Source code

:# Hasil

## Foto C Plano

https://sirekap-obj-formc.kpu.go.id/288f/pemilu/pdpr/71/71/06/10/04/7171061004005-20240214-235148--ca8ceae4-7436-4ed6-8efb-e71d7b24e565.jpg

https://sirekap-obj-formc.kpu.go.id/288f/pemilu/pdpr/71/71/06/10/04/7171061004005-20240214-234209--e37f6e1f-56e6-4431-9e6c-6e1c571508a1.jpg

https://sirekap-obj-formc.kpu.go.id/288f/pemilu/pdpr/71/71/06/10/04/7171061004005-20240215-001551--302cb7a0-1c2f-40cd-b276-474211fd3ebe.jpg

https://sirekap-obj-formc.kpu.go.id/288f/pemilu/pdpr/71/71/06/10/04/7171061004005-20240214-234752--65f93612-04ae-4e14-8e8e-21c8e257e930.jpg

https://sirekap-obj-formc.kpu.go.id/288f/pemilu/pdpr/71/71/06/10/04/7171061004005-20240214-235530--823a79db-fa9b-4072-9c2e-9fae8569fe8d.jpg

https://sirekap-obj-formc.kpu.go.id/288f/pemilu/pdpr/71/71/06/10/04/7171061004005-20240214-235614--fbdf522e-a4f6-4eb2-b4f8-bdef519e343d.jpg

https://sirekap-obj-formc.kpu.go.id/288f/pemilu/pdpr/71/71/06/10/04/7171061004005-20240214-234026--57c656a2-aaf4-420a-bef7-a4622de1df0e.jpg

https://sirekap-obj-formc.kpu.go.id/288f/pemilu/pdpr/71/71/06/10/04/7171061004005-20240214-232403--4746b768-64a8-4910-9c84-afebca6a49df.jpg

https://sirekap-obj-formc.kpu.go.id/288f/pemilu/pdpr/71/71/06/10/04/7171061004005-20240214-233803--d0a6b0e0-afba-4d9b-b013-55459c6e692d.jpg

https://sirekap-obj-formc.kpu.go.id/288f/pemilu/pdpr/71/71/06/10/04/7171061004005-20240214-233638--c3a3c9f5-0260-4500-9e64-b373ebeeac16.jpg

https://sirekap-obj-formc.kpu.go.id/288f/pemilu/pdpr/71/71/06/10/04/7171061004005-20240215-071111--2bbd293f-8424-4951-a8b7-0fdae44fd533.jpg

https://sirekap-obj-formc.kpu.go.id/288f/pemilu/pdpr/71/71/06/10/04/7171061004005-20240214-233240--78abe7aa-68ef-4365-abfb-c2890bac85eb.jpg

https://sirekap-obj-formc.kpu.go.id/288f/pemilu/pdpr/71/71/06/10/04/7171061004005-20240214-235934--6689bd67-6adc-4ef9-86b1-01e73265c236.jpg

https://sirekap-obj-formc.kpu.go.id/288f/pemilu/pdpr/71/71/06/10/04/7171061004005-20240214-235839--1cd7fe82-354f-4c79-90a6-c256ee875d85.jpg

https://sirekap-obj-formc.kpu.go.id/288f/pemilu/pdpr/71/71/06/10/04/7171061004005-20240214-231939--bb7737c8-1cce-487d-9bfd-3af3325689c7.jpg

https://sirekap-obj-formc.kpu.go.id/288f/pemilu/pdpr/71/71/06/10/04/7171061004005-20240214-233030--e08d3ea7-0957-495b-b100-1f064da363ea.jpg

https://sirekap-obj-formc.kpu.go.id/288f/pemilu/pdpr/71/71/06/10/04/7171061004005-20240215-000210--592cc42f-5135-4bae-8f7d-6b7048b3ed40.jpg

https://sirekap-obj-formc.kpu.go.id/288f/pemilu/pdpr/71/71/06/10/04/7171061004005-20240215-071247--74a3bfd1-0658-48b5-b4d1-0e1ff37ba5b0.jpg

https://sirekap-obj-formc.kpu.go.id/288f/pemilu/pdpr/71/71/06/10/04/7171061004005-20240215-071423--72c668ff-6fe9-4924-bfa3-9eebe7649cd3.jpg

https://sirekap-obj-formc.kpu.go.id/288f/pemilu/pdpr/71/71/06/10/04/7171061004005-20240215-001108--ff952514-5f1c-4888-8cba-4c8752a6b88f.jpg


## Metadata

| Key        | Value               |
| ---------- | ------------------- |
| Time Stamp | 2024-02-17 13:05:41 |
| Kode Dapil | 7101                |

• **Goal of the exercise**: For this exercise, output all the data exactly as shown above.

• **Task response**:
Source code

:# Hasil

## Foto C Plano

https://sirekap-obj-formc.kpu.go.id/288f/pemilu/pdpr/71/71/06/10/04/7171061004005-20240214-235148--ca8ceae4-7436-4ed6-8efb-e71d7b24e565.jpg

https://sirekap-obj-formc.kpu.go.id/288f/pemilu/pdpr/71/71/06/10/04/7171061004005-20240214-234209--e37f6e1f-56e6-4431-9e6c-6e1c571508a1.jpg

https://sirekap-obj-formc.kpu.go.id/288f/pemilu/pdpr/71/71/06/10/04/7171061004005-20240215-001551--302cb7a0-1c2f-40cd-b276-474211fd3ebe.jpg

https://sirekap-obj-formc.kpu.go.id/288f/pemilu/pdpr/71/71/06/10/04/7171061004005-20240214-234752--65f93612-04ae-4e14-8e8e-21c8e257e930.jpg

https://sirekap-obj-formc.kpu.go.id/288f/pemilu/pdpr/71/71/06/10/04/7171061004005-20240214-235530--823a79db-fa9b-4072-9c2e-9fae8569fe8d.jpg

https://sirekap-obj-formc.kpu.go.id/288f/pemilu/pdpr/71/71/06/10/04/7171061004005-20240214-235614--fbdf522e-a4f6-4eb2-b4f8-bdef519e343d.jpg

https://sirekap-obj-formc.kpu.go.id/288f/pemilu/pdpr/71/71/06/10/04/7171061004005-20240214-234026--57c656a2-aaf4-420a-bef7-a4622de1df0e.jpg

https://sirekap-obj-formc.kpu.go.id/288f/pemilu/pdpr/71/71/06/10/04/7171061004005-20240214-232403--4746b768-64a8-4910-9c84-afebca6a49df.jpg

https://sirekap-obj-formc.kpu.go.id/288f/pemilu/pdpr/71/71/06/10/04/7171061004005-20240214-233803--d0a6b0e0-afba-4d9b-b013-55459c6e692d.jpg

https://sirekap-obj-formc.kpu.go.id/288f/pemilu/pdpr/71/71/06/10/04/7171061004005-20240214-233638--c3a3c9f5-0260-4500-9e64-b373ebeeac16.jpg

https://sirekap-obj-formc.kpu.go.id/288f/pemilu/pdpr/71/71/06/10/04/7171061004005-20240215-071111--2bbd293f-8424-4951-a8b7-0fdae44fd533.jpg

https://sirekap-obj-formc.kpu.go.id/288f/pemilu/pdpr/71/71/06/10/04/7171061004005-20240214-233240--78abe7aa-68ef-4365-abfb-c2890bac85eb.jpg

https://sirekap-obj-formc.kpu.go.id/288f/pemilu/pdpr/71/71/06/10/04/7171061004005-20240214-235934--6689bd67-6adc-4ef9-86b1-01e73265c236.jpg

https://sirekap-obj-formc.kpu.go.id/288f/pemilu/pdpr/71/71/06/10/04/7171061004005-20240214-235839--1cd7fe82-354f-4c79-90a6-c256ee875d85.jpg

https://sirekap-obj-formc.kpu.go.id/288f/pemilu/pdpr/71/71/06/10/04/7171061004005-20240214-231939--bb7737c8-1cce-487d-9bfd-3af3325689c7.jpg

https://sirekap-obj-formc.kpu.go.id/288f/pemilu/pdpr/71/71/06/10/04/7171061004005-20240214-233030--e08d3ea7-0957-495b-b100-1f064da363ea.jpg

https://sirekap-obj-formc.kpu.go.id/288f/pemilu/pdpr/71/71/06/10/04/7171061004005-20240215-000210--592cc42f-5135-4bae-8f7d-6b7048b3ed40.jpg

https://sirekap-obj-formc.kpu.go.id/288f/pemilu/pdpr/71/71/06/10/04/7171061004005-20240215-071247--74a3bfd1-0658-48b5-b4d1-0e1ff37ba5b0.jpg

https://sirekap-obj-formc.kpu.go.id/288f/pemilu/pdpr/71/71/06/10/04/7171061004005-20240215-071423--72c668ff-6fe9-4924-bfa3-9eebe7649cd3.jpg

https://sirekap-obj-formc.kpu.go.id/288f/pemilu/pdpr/71/71/06/10/04/7171061004005-20240215-001108--ff952514-5f1c-4888-8cba-4c8752a6b88f.jpg


## Metadata

| Key        | Value               |
| ---------- | ------------------- |
| Time Stamp | 2024-02-17 13:05:41 |
| Kode Dapil | 7101                |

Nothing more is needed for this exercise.